Saved entries
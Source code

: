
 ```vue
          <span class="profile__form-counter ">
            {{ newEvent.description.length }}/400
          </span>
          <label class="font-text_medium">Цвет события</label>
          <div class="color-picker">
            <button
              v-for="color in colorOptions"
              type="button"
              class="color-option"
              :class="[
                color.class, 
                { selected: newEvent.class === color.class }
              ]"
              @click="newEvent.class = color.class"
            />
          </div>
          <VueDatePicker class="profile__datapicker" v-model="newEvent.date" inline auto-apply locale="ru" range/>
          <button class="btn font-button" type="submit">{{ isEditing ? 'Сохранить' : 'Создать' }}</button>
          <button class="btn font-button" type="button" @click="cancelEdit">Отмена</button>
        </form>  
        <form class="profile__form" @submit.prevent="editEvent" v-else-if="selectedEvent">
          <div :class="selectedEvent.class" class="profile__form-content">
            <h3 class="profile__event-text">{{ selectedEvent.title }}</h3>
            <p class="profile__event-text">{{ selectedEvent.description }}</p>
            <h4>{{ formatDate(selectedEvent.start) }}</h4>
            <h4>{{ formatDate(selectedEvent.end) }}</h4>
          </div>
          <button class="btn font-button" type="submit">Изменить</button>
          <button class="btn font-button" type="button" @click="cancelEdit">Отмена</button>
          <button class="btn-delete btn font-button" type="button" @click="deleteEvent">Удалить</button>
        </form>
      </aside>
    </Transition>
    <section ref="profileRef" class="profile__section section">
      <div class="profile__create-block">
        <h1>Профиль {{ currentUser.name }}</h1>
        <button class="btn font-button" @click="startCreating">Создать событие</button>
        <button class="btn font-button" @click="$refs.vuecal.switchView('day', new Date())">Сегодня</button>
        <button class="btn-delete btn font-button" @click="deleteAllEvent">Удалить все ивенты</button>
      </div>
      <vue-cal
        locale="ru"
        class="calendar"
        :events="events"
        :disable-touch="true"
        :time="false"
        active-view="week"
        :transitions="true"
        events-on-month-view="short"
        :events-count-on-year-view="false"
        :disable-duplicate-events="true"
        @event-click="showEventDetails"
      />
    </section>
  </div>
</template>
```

---

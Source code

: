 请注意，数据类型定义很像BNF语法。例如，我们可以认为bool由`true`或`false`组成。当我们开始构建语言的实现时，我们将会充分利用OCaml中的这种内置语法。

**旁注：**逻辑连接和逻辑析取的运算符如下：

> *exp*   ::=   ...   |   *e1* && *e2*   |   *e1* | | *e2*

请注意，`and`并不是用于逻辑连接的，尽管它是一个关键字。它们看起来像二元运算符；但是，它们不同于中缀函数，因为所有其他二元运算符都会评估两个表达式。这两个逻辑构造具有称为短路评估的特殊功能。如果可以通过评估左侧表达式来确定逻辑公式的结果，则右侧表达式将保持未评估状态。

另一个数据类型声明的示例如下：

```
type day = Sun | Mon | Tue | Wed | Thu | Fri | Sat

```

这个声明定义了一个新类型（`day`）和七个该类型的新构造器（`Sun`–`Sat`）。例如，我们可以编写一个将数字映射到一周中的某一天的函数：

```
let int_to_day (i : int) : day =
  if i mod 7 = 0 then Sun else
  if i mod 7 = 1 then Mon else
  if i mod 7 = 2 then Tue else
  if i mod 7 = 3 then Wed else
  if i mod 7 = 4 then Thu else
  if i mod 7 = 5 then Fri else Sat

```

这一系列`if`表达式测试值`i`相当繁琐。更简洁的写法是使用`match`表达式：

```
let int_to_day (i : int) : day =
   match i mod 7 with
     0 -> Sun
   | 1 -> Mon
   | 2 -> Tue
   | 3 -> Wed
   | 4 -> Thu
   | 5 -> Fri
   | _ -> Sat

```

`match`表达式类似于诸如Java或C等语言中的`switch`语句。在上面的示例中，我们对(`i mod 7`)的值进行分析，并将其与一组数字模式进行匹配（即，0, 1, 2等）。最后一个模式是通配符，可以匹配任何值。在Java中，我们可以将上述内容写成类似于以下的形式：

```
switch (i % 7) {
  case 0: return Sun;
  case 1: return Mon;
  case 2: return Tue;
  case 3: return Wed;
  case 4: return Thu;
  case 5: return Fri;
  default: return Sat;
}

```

» WHAT YOU HAVE TO DO
Each line in the data that holds the word "then" must be copied.

» EXERCISE OUTPUT
  if i mod 7 = 0 then Sun else
  if i mod 7 = 1 then Mon else
  if i mod 7 = 2 then Tue else
  if i mod 7 = 3 then Wed else
  if i mod 7 = 4 then Thu else
  if i mod 7 = 5 then Fri else Sat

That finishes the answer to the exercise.